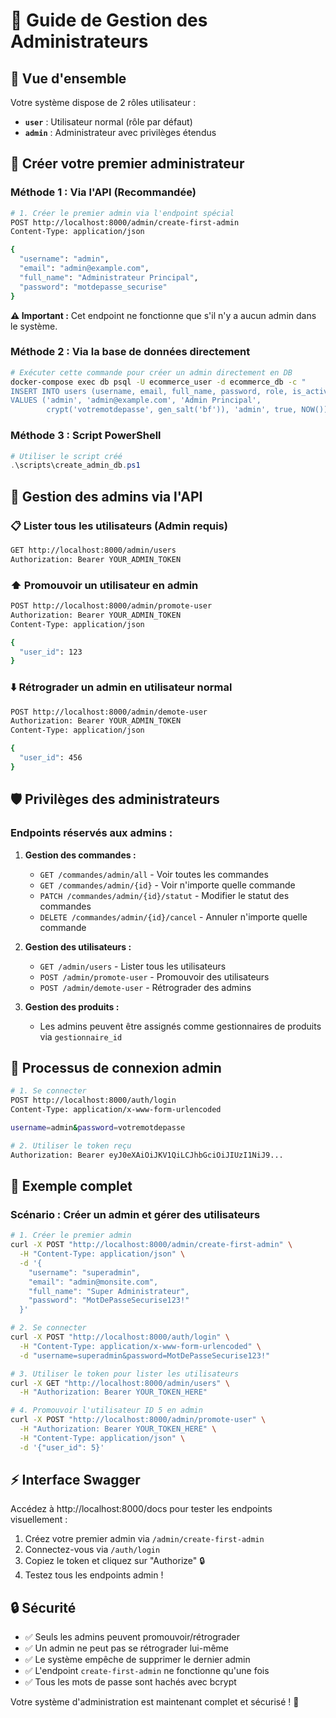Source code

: # 👑 Guide de Gestion des Administrateurs

## 🎯 Vue d'ensemble

Votre système dispose de 2 rôles utilisateur :
- **`user`** : Utilisateur normal (rôle par défaut)
- **`admin`** : Administrateur avec privilèges étendus

## 🚀 Créer votre premier administrateur

### Méthode 1 : Via l'API (Recommandée)

```bash
# 1. Créer le premier admin via l'endpoint spécial
POST http://localhost:8000/admin/create-first-admin
Content-Type: application/json

{
  "username": "admin",
  "email": "admin@example.com", 
  "full_name": "Administrateur Principal",
  "password": "motdepasse_securise"
}
```

**⚠️ Important :** Cet endpoint ne fonctionne que s'il n'y a aucun admin dans le système.

### Méthode 2 : Via la base de données directement

```bash
# Exécuter cette commande pour créer un admin directement en DB
docker-compose exec db psql -U ecommerce_user -d ecommerce_db -c "
INSERT INTO users (username, email, full_name, password, role, is_active, created_at)
VALUES ('admin', 'admin@example.com', 'Admin Principal', 
        crypt('votremotdepasse', gen_salt('bf')), 'admin', true, NOW());"
```

### Méthode 3 : Script PowerShell

```powershell
# Utiliser le script créé
.\scripts\create_admin_db.ps1
```

## 🔧 Gestion des admins via l'API

### 📋 Lister tous les utilisateurs (Admin requis)
```bash
GET http://localhost:8000/admin/users
Authorization: Bearer YOUR_ADMIN_TOKEN
```

### ⬆️ Promouvoir un utilisateur en admin
```bash
POST http://localhost:8000/admin/promote-user
Authorization: Bearer YOUR_ADMIN_TOKEN
Content-Type: application/json

{
  "user_id": 123
}
```

### ⬇️ Rétrograder un admin en utilisateur normal
```bash
POST http://localhost:8000/admin/demote-user
Authorization: Bearer YOUR_ADMIN_TOKEN
Content-Type: application/json

{
  "user_id": 456
}
```

## 🛡️ Privilèges des administrateurs

### Endpoints réservés aux admins :

1. **Gestion des commandes :**
   - `GET /commandes/admin/all` - Voir toutes les commandes
   - `GET /commandes/admin/{id}` - Voir n'importe quelle commande
   - `PATCH /commandes/admin/{id}/statut` - Modifier le statut des commandes
   - `DELETE /commandes/admin/{id}/cancel` - Annuler n'importe quelle commande

2. **Gestion des utilisateurs :**
   - `GET /admin/users` - Lister tous les utilisateurs
   - `POST /admin/promote-user` - Promouvoir des utilisateurs
   - `POST /admin/demote-user` - Rétrograder des admins

3. **Gestion des produits :**
   - Les admins peuvent être assignés comme gestionnaires de produits via `gestionnaire_id`

## 🔐 Processus de connexion admin

```bash
# 1. Se connecter
POST http://localhost:8000/auth/login
Content-Type: application/x-www-form-urlencoded

username=admin&password=votremotdepasse

# 2. Utiliser le token reçu
Authorization: Bearer eyJ0eXAiOiJKV1QiLCJhbGciOiJIUzI1NiJ9...
```

## 📝 Exemple complet

### Scénario : Créer un admin et gérer des utilisateurs

```bash
# 1. Créer le premier admin
curl -X POST "http://localhost:8000/admin/create-first-admin" \
  -H "Content-Type: application/json" \
  -d '{
    "username": "superadmin",
    "email": "admin@monsite.com",
    "full_name": "Super Administrateur", 
    "password": "MotDePasseSecurise123!"
  }'

# 2. Se connecter
curl -X POST "http://localhost:8000/auth/login" \
  -H "Content-Type: application/x-www-form-urlencoded" \
  -d "username=superadmin&password=MotDePasseSecurise123!"

# 3. Utiliser le token pour lister les utilisateurs
curl -X GET "http://localhost:8000/admin/users" \
  -H "Authorization: Bearer YOUR_TOKEN_HERE"

# 4. Promouvoir l'utilisateur ID 5 en admin
curl -X POST "http://localhost:8000/admin/promote-user" \
  -H "Authorization: Bearer YOUR_TOKEN_HERE" \
  -H "Content-Type: application/json" \
  -d '{"user_id": 5}'
```

## ⚡ Interface Swagger

Accédez à http://localhost:8000/docs pour tester les endpoints visuellement :

1. Créez votre premier admin via `/admin/create-first-admin`
2. Connectez-vous via `/auth/login` 
3. Copiez le token et cliquez sur "Authorize" 🔒
4. Testez tous les endpoints admin !

## 🔒 Sécurité

- ✅ Seuls les admins peuvent promouvoir/rétrograder
- ✅ Un admin ne peut pas se rétrograder lui-même
- ✅ Le système empêche de supprimer le dernier admin
- ✅ L'endpoint `create-first-admin` ne fonctionne qu'une fois
- ✅ Tous les mots de passe sont hachés avec bcrypt

Votre système d'administration est maintenant complet et sécurisé ! 🎉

### Instructions for the task
Please work out how many lines of the data include the string "importe" and reply with the number alone.

### Exercise answer
2